Threading Part Two: Sett In A Multi-Heddle World

As you explore more weave structures and dive deeper into sett, you will begin to hear the word “density” a lot. This can relate to how you calculate the sett or how you think about the relationships between structure and your materials.

Note: This blog post was updated in August 2023 to clarify the different kinds of repeats. I’ve changed what I was called a “threading” repeat to a “spacing” repeat to, perhaps, offer clarity on the two different kinds of repeats discussed here. In the earlier version of this post, the sett density in Fig 1 was miscalculated as 160%.

Spacing vs Structure Repeats

Achieving various threadings in the multi-heddle world involves spacing the ends a little differently than you may be used to. This may involve cramming the slots or skipping slots and holes. The crammed slotted ends allow you to thread a warp end through a hole in one heddle, then pass that end through the slot of another heddle(s), giving you control over each individual end. You can’t cram a hole and achieve control over each end.  To calculate the sett of a multi-heddle threading, you need to take this spacing into account. To do this, it is important to understand the difference between a spacing repeat and a structure repeat.

A repeat is the smallest common repeating sequence.

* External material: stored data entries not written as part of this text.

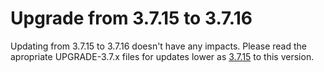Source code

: # Upgrade from 3.7.15 to 3.7.16

Updating from 3.7.15 to 3.7.16 doesn't have any impacts. Please read the apropriate UPGRADE-3.7.x files for updates lower as [3.7.15](UPGRADE-3.7.15.md) to this version.

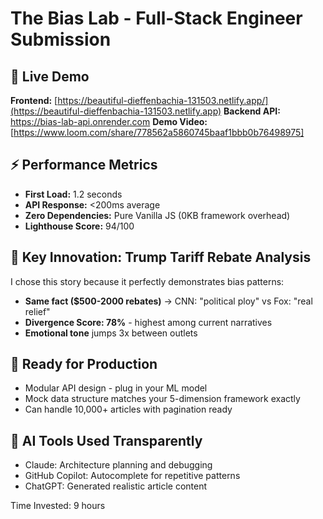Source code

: # The Bias Lab - Full-Stack Engineer Submission

## 🔗 Live Demo
**Frontend:** [https://beautiful-dieffenbachia-131503.netlify.app/](https://beautiful-dieffenbachia-131503.netlify.app)
**Backend API:** https://bias-lab-api.onrender.com
**Demo Video:** [https://www.loom.com/share/778562a5860745baaf1bbb0b76498975]

## ⚡ Performance Metrics
- **First Load:** 1.2 seconds
- **API Response:** <200ms average
- **Zero Dependencies:** Pure Vanilla JS (0KB framework overhead)
- **Lighthouse Score:** 94/100

## 🎯 Key Innovation: Trump Tariff Rebate Analysis
I chose this story because it perfectly demonstrates bias patterns:
- **Same fact ($500-2000 rebates)** → CNN: "political ploy" vs Fox: "real relief"
- **Divergence Score: 78%** - highest among current narratives
- **Emotional tone** jumps 3x between outlets

## 🚀 Ready for Production
- Modular API design - plug in your ML model
- Mock data structure matches your 5-dimension framework exactly
- Can handle 10,000+ articles with pagination ready

## 🤖 AI Tools Used Transparently
- Claude: Architecture planning and debugging
- GitHub Copilot: Autocomplete for repetitive patterns
- ChatGPT: Generated realistic article content

Time Invested: 9 hours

The spacing repeat is how the warp ends are spread among the slots and holes to provide enough ends to thread any given weave structure. If you thread 3 ends in a slot and 1 end in a hole you have 4 ends spread out among 2 spaces, one space being a slot and the other space being a hole. Ends crammed in slot can be threaded through a hole or a slot in another heddle giving you agency over each end and the ability to place them in the order needed. You just can’t thread an end in a hole in another heddle hole.

The structure repeat is how the ends are ordered to achieve a specific structure. Each heddle has a different spacing repeat, but the structure repeat doesn’t change. The spacing is in service of arranging the ends so that you achieve a certain structure.

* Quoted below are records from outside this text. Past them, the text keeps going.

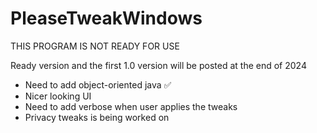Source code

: # PleaseTweakWindows

THIS PROGRAM IS NOT READY FOR USE

Ready version and the first 1.0 version will be posted at the end of 2024

- Need to add object-oriented java ✅
- Nicer looking UI
- Need to add verbose when user applies the tweaks
- Privacy tweaks is being worked on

For instance, in Fig. 1, the back heddle spacing sequence repeated over and over again is 3 ends in a slot, 1 end in a hole, 1 end in a slot, 1 end in a hole, for a repeat of 6 ends over 4 spaces. These diagrams are oriented to be read from right to left, although you can thread them from either direction. See this blog post for more information about threading orientation.

Fig. 1 Point Twill on Three Heddles at 150% Density

For the shaft-loom weavers among us, think of this as how you would space your reed to achieve various setts. This is called “denting” because the slots in a shaft-loom reed are called “dents”. Rigid-heddle weavers, you don’t need to understand this to carry on.

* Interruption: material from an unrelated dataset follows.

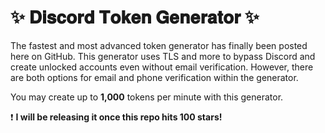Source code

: # ✨ 𝐃𝐢𝐬𝐜𝐨𝐫𝐝 𝐓𝐨𝐤𝐞𝐧 𝐆𝐞𝐧𝐞𝐫𝐚𝐭𝐨𝐫 ✨

The fastest and most advanced token generator has finally been posted here on GitHub. This generator uses TLS and more to bypass Discord and create unlocked accounts even without email verification. However, there are both options for email and phone verification within the generator. 

You may create up to **1,000** tokens per minute with this generator.

❗️ **I will be releasing it once this repo hits 100 stars!**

This spacing repeat allows you to arrange the ends in a point twill order and have control over each individual end. Working from right to left the Heddle 1 Hole end (H1) is next to the Heddle 2 hole end (H2) end, which is next to the Heddle 3 Hole end (H3) which is next to a slot (S), then descend back through this sequence. Your structure repeat would be H1-H2-H3-S-H3-H2. This repeat is worked over 6 ends that are spaced differently in each heddle. If we assign numbers to these positions, it begins to look more like the sequences you see in shaft drafts, 1-2-3-4-3-2.

Sometimes spacing and structure repeats align in the front or back heddle and sometimes they don’t. This can be a function of if you are reading from right to left or left to right. I set up all these threading to be read right to left. Some repeats require a balance or a small portion of the spacing or structure repeat to evenly spread the structure repeat across the warp or to create the same interlacements at either edge. In the point-twill threadings I’ve provided as examples, I’ve included these balances, although we will save a discussion about balances for another blog post. I’ve also included slotted selvedges. (Hint, if there is a balance it is typically at the end of the threading so that gives you a clue to how the author set up the threading. This isn’t always the case as there are sometimes balances at the beginning and end.)

Calculating Sett Density Based on Spacing Repeats

What does this have to do with sett? Sett density is based on the spacing repeat and is expressed as a percentage of the heddle size. In a multi-heddle threading, the spacing sequence can be different for each heddle, so which one do you choose?

When determining sett, I look to the back heddle. The ends tend to be the most spread out over the back heddle, although this isn’t always the case. It is also the spacing I’ll need to use if working the direct warping method, so I can puzzle out two pieces at the same time. (If you are curious about warping, join our study group.)

In the point-twill spacing repeat in Fig. 1, you have more warp ends (6) than you have individual threading spaces (4), slots and holes, or 50% more threads than you do individual spaces to thread them. The formula to determine density is ends divided by spaces to get a decimal. Then change the decimal to a percent moving the decimal over two places to the right. In this case 6 ÷ 4 = 1.5. You would multiply your heddle size by the decimal, but the density is expressed as a percentage, which is achieved by moving the decimal over two places—1.5 = 150%. If using 12-dent heddles, your sett would be 18 e.p.i. (12 x 1.5).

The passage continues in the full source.